A 22-year-old Irish woman who was left in intensive care after being struck by a car in Sicily last October could soon be returning home, her father has said.
Hannah Leonard from Co Wicklow was training for the Dublin City Marathon when the incident occurred at a pedestrian crossing on the Italian island.
She suffered brain injuries and underwent an initial surgery where a piece of her skull was removed in order to access her brain and relieve the pressure.
“There’s finally a light at the end of the tunnel,” Kevin Leonard said. “It looks like within the next week or two we will be able to get her on a plane and bring her back to Beaumont to start her recovery journey in Ireland.”
Speaking on RTÉ’s Today with Claire Byrne, he said that “things are lining up at home” and they are keen to help her progress.
“Hannah is sort of at a stage now where she needs to start interacting with therapists and people to get her moving. The aim of the ICU is to keep her alive and save her life and that’s what they did.

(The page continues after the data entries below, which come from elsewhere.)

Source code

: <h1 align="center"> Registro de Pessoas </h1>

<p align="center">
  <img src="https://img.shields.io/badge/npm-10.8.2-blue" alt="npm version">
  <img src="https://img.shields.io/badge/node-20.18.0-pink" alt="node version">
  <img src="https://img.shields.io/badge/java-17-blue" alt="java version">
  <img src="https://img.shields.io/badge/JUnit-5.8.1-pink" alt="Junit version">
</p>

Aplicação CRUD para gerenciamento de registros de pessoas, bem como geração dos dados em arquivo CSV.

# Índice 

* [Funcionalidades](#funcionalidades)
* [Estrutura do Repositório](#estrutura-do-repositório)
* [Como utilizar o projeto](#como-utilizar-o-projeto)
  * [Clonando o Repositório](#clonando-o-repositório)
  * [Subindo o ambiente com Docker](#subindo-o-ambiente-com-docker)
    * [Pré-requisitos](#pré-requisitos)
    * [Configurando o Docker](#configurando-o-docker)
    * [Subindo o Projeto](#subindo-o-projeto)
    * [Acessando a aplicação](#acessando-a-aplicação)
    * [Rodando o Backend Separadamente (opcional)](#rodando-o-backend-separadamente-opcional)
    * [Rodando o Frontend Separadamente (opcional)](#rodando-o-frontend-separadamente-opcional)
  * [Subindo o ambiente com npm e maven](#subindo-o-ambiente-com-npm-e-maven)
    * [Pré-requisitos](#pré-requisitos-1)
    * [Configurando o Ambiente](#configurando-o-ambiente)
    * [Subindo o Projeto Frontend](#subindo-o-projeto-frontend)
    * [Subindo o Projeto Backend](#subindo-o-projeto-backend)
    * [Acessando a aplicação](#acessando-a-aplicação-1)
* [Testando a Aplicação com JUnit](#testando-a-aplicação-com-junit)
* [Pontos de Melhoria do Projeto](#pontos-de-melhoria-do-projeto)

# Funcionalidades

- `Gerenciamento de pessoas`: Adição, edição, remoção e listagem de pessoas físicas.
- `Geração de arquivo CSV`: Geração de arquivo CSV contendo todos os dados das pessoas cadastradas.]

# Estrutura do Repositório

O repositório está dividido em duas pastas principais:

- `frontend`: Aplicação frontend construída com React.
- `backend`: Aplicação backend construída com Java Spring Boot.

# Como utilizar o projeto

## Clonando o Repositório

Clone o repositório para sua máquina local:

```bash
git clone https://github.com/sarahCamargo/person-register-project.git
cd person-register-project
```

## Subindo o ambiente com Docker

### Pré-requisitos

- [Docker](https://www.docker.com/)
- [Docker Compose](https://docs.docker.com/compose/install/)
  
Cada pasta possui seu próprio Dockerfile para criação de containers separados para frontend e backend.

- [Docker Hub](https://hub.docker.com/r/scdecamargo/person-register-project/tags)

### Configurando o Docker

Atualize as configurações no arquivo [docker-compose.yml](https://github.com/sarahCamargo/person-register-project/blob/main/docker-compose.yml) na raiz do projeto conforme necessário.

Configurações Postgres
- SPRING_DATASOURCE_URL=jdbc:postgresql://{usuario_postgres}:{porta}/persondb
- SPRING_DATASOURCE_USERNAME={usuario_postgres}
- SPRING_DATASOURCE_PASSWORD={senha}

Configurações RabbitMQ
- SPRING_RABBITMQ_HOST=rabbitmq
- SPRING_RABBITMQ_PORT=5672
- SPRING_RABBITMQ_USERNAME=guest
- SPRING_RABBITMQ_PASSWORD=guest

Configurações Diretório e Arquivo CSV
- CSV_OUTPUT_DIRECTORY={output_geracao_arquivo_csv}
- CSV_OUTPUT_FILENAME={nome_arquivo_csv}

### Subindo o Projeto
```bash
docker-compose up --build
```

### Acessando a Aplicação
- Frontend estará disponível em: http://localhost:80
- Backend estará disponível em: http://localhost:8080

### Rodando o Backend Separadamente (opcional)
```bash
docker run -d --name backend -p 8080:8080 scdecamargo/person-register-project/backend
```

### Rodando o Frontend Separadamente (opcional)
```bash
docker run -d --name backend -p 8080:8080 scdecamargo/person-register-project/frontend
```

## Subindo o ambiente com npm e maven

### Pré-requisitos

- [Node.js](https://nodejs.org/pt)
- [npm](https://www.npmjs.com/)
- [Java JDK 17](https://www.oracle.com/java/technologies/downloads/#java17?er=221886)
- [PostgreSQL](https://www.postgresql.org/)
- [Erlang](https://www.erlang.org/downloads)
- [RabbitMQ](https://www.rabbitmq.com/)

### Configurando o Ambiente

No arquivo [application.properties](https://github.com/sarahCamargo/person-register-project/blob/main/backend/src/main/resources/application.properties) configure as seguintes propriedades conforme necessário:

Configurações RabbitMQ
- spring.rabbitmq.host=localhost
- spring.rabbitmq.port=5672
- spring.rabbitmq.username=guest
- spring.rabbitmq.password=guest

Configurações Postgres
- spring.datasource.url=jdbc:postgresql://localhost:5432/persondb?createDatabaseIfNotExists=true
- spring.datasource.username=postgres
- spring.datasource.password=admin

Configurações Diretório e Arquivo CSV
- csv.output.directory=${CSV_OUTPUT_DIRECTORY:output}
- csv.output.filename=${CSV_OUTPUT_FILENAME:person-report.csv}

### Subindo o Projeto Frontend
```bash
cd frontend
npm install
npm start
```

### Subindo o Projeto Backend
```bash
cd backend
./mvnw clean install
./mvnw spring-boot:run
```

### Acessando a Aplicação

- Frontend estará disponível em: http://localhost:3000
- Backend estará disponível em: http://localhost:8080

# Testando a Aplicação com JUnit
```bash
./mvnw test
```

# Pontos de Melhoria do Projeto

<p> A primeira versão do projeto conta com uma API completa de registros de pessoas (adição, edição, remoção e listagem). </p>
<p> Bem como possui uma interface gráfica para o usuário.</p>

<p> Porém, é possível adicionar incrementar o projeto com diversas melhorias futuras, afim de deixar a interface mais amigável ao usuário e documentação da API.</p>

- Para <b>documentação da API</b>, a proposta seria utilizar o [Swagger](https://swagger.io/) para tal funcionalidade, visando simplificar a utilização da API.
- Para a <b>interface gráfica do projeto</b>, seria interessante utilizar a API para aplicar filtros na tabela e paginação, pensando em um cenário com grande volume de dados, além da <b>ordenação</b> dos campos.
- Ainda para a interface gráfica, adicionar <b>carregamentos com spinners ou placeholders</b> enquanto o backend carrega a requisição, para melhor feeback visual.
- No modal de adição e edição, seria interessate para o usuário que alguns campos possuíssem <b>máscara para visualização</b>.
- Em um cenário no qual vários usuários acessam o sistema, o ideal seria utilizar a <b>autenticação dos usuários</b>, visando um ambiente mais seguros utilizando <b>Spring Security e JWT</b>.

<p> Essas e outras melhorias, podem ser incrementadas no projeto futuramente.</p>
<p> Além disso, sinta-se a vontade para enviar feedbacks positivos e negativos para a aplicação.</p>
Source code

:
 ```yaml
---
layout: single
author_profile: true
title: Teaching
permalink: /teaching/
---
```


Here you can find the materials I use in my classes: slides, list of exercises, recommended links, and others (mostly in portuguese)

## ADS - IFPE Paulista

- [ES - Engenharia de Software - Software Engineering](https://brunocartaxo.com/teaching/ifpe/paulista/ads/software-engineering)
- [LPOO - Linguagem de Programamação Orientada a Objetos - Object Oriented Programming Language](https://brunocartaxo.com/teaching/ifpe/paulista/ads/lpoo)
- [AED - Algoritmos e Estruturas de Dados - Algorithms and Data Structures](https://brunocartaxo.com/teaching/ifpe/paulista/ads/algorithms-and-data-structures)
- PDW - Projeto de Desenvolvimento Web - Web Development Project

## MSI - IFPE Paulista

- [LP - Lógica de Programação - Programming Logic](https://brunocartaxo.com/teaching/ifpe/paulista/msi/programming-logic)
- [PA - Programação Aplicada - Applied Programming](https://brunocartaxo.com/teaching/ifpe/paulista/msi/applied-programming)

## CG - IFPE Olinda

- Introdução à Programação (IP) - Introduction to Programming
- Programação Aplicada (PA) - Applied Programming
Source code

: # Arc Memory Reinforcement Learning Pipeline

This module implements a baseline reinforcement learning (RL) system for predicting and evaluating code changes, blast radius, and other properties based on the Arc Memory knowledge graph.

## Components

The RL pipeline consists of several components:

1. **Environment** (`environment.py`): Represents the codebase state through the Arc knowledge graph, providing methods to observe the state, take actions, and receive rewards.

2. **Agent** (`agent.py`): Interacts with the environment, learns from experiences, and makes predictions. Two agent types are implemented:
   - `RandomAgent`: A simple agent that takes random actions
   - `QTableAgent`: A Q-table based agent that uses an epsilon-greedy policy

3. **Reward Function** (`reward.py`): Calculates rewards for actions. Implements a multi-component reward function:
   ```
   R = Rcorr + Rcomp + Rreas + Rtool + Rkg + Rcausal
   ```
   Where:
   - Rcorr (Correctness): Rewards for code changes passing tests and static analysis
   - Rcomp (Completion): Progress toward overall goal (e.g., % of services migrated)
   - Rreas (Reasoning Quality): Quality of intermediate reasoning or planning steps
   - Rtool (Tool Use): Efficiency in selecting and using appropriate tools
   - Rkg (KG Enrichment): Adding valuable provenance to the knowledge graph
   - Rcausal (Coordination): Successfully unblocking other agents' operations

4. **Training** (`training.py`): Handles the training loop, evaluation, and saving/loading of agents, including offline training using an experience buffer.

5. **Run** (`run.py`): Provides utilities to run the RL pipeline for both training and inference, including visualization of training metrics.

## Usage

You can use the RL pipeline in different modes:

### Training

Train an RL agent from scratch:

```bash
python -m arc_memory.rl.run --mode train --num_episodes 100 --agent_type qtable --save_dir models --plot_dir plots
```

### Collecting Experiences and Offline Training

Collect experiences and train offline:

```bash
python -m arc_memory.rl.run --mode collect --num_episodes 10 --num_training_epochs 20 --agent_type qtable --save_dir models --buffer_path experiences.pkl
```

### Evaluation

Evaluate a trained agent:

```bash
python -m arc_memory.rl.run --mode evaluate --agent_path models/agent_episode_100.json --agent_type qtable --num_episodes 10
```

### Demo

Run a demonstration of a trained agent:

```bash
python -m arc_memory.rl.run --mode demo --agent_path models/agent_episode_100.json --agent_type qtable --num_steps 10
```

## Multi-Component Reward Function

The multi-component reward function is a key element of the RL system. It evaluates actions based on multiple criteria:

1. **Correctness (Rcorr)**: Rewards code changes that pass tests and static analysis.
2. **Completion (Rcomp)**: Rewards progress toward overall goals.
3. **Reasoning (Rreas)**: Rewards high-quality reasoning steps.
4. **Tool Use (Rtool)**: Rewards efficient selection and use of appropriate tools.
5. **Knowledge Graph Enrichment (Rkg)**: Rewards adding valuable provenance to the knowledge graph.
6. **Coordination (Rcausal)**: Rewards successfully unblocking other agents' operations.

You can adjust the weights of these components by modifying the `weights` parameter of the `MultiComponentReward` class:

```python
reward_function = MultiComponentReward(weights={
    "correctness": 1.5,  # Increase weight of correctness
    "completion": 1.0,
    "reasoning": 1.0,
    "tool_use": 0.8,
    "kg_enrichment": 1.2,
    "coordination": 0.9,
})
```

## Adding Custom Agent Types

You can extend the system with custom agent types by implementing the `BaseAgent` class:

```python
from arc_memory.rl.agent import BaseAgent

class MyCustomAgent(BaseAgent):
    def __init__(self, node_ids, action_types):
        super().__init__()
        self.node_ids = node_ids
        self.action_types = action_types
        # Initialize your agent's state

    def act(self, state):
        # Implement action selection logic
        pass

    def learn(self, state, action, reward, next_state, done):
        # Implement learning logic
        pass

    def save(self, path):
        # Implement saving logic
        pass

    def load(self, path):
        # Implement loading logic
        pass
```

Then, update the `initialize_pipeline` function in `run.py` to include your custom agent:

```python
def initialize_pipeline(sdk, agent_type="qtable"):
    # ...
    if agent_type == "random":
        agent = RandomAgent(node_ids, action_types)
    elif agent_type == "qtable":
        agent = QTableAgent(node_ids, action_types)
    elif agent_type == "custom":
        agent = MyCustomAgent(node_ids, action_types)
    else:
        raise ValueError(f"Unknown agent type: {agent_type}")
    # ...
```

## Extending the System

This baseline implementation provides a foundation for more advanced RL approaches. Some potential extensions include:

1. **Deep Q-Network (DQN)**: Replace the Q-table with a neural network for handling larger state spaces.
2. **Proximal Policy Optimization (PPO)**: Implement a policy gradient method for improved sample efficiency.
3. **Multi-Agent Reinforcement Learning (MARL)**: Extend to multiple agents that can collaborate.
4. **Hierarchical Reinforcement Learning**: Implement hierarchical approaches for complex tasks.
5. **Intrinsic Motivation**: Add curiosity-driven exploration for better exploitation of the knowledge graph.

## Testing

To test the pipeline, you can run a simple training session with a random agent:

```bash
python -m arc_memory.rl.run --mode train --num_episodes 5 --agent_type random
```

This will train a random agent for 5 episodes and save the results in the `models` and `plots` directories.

“They’re not physiotherapists, occupational therapists, speech therapists, they are there to keep her alive and they are keen as well [for her to return to Ireland] – not that they want to get rid of her – because they have said Hannah can stay here as long as she needs to because they have accepted her.”
Mr Leonard said that his daughter could not be moved until her condition improved and that a bacterial infection delayed that.
“We had thought, or hoped, it was going to clear quickly. In the end it actually took five weeks for that infection to clear,” he said.
“And then we had to wait for the prosthetic, the new piece of skull, to arrive, which then delayed things a little bit further. All in all, it was the week before Christmas that she was finally able to get the surgery once everything had settled down.
“Now that she’s had the surgery, she looks like Hannah again. There’s no longer the dip in her skull, she is moving her body a lot more than she used to,” he said.
Mr Leonard said that the infection had slowed his daughter’s responses but that “she’s slowly, very slowly coming around and time will tell just where she gets to with those reactions and interactions with people.”
He said that she has had “some reaction to pain” and they are seeing facial and mouth movements from her.
Mr Leonard said that the Health Service Executive has been assisting “with the logistical side” of his daughter’s return, but that the family is “still still uncertain as to whether or not we’ll have to cover those costs” as it was discovered that she did not have travel insurance to cover the costs of returning home.
“The costs are considerable to essentially rent a private plane for a day with an intensive care doctor and intensive care nurse on the plane as well,” said Mr Leonard.
“We’re still looking at how the costs will be covered but then we have been very fortunate in the support that Hannah has received in the GoFundMe page that my brother set up for her. Thankfully, the money is there to get her home if we need to dip into those finances.”
He said that it was “a long-term injury” and that “there will be a lot of future costs associated with Hannah and her condition”.
“Hannah’s got a long journey to go and we still don’t know where she will land once that journey is finished. Within that journey is going to be a lot of therapy, a lot of care, there’ll probably need to be adjustments made to our house, we’ll probably have to get specialist equipment,” he said.